I am still waiting for the pods to ripen and collect both the seeds and the pods. The seeds I will plant in the spring, although I may leave a few in the pot to see how they do with some cold during the winter. The seedpods I will soak to extract the red color. Hopefully I will have more plants next summer and will be able to pick some pods before they fully ripen to extract a blue or purple color.

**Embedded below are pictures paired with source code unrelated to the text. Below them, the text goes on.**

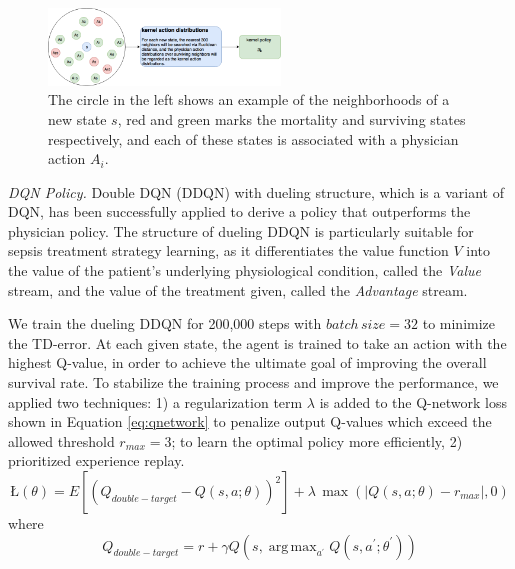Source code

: \documentclass[10pt]{amia}
\DeclareMathOperator*{\argmax}{arg\,max}
\begin{document}
\begin{figure}[H]
\centering
\includegraphics[width=0.55\textwidth]{figures/kernel.png}
\caption{\label{fig:kernel_policy} The circle in the left shows an example of the neighborhoods of a new state $s$, red and green marks the mortality and surviving states respectively, and each of these states is associated with a physician action $A_{i}$.}
\end{figure} 

\textit{DQN Policy.} Double DQN (DDQN) with dueling structure\cite{wang2015dueling}, which is a variant of DQN, has been successfully applied to derive a policy that outperforms the physician policy\cite{DBLP:journals/corr/RaghuKCSG17}. The structure of dueling DDQN is particularly suitable for sepsis treatment strategy learning, as it differentiates the value function $V$ into the value of the patient's underlying physiological condition, called the \textit{Value} stream, and the value of the treatment given, called the \textit{Advantage} stream.  


We train the dueling DDQN for 200,000 steps with $batch\,size=32$ to minimize the TD-error. At each given state, the agent is trained to take an action with the highest Q-value, in order to achieve the ultimate goal of improving the overall survival rate.  To stabilize the training process and improve the performance, we applied two techniques: 1) a regularization term $\lambda$ is added to the Q-network loss shown in Equation \ref{eq:qnetwork} to penalize output Q-values which exceed the allowed threshold $r_{max}=3$; to learn the optimal policy more efficiently, 2) prioritized experience replay\cite{schaul2015prioritized}.
\begin{equation}
\label{eq:qnetwork}
\textit{\L}(\theta) = E[(Q_{double-target}-Q(s,a;\theta))^{2}] + \lambda\,\max(|Q(s,a;\theta)-r_{max}|, 0)
\end{equation}
where 
\begin{equation}
Q_{double-target} = r + \gamma Q(s,\argmax_{a^\prime} Q(s,a^\prime;\theta^\prime))
\end{equation}
\end{document}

Recipe from De Arte Illuminandi (Pages 5-6) to make clothlets with turnsole:

It is made also in another way from the plant called turnsole, and it stays blue in color for a year; afterwards it turns into a violet color.  Now this is the way to make the color from this plant.  Take the seeds of this plant, which are gathered from the middle of July up to the middle of September.  And it has yellow <…> and its fruits, that is, those seeds, are triangular.  That is because there are three seeds joined in one.  And they should be gathered when the weather is fair.  And the seeds are to be freed from the stems from which they hang, and put into an old, clean, linen or hempen cloth.  And fold up the cloth, and draw it through your hands, until the cloth is saturated with the juice; and the kernels of the seeds do not get broken.  And have a glazed porringer and squeeze the juice out of this cloth into this porringer; and again take some more fresh seeds of the plant and extract the juice in the same way, until you have enough of it.  Then take some other good clean linen cloths which have been wet down first once or twice in a lye made with water and quicklime; and then wash them very thoroughly with clear water and dry them.  (They can even be prepared plain, without <using> the lime.) And when they are dry, put them into this porringer where the juice of the aforesaid plant is; and let the cloths soak up enough of this juice to saturate them thoroughly.  And let them stand in this porringer for one day or a night. Then have a dark, moist place, where you may put some garden loam in a winecup or other suitable dish, or upon screens, where neither wind, sun, rain nor water may get at it; and let there be voided upon this loam a quantity of the urine of a healthy man who has been drinking wine.  And over it, furthermore, you upt up a structure of light reeds or other little wooden rods, so that the cloths soaked in this liquid may be spread out above the vapor of the urine, <but> in such a way as not to touch the wine-soaked earth described above, because they would be spoiled.  And then let them stay this way for three or four days, or until they dry there.  Then put these cloths under books and keep them in a box; or put them into a glass jar, close it up, put it in quicklime, not slaked, in a quiet, dry spot, and keep it.